* **Your objective**:
Among the entries, how many lines hold the word "cores"? Respond with that number only.
Start of Block
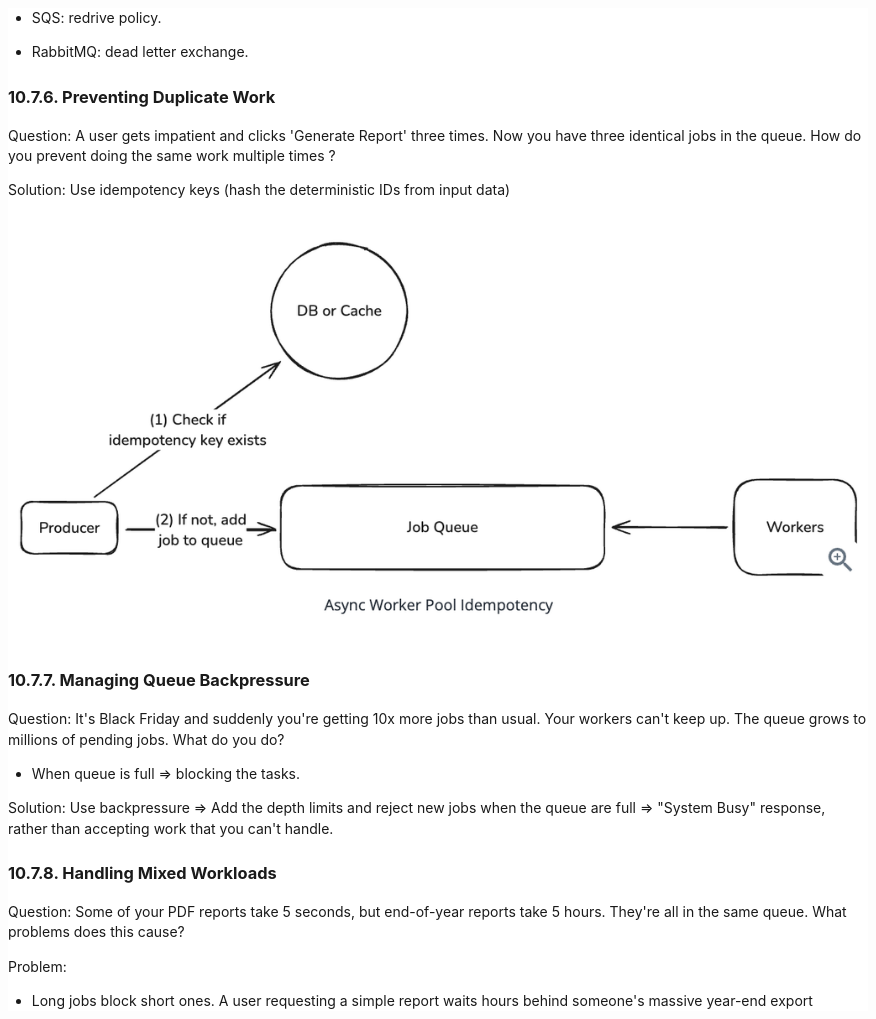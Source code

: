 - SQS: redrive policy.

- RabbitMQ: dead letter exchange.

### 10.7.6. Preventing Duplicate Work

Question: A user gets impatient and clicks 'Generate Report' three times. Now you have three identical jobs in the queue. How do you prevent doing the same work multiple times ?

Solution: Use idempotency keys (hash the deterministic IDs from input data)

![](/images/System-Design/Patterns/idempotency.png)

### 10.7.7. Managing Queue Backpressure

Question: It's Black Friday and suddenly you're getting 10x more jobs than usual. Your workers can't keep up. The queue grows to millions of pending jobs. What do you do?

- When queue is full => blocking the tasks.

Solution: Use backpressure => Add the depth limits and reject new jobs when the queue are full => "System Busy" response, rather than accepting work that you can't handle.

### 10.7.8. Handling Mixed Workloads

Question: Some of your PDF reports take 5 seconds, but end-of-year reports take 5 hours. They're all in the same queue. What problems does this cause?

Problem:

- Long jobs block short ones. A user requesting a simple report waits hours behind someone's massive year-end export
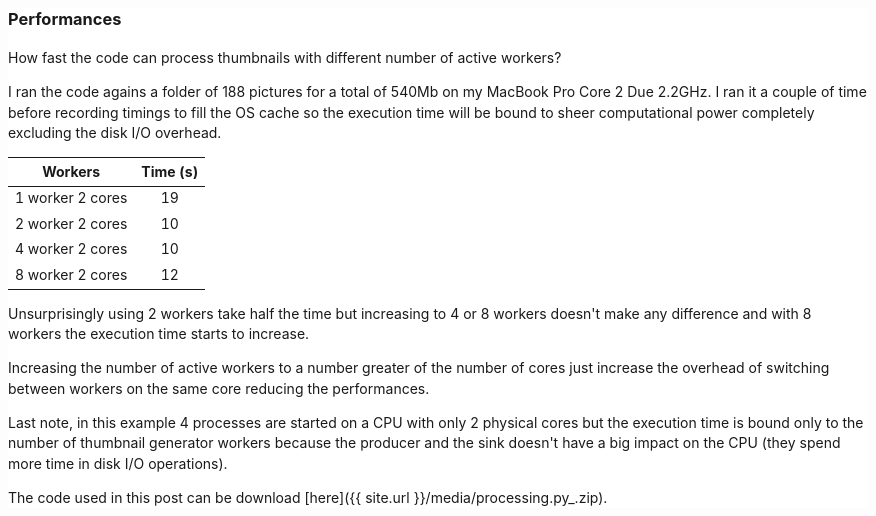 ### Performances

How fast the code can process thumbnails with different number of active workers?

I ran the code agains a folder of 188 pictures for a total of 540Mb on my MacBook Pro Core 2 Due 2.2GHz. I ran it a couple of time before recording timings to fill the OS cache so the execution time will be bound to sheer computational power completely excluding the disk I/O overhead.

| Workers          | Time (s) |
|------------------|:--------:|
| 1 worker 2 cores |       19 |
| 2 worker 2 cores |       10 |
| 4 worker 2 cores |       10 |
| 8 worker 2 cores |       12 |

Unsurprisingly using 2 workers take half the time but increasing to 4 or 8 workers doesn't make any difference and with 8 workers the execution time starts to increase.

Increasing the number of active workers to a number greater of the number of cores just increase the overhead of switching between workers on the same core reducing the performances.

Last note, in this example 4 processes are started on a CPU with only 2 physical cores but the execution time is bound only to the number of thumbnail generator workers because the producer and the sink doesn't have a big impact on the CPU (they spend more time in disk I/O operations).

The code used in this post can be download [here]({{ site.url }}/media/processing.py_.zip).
End of Block
* **Exercise output**:
6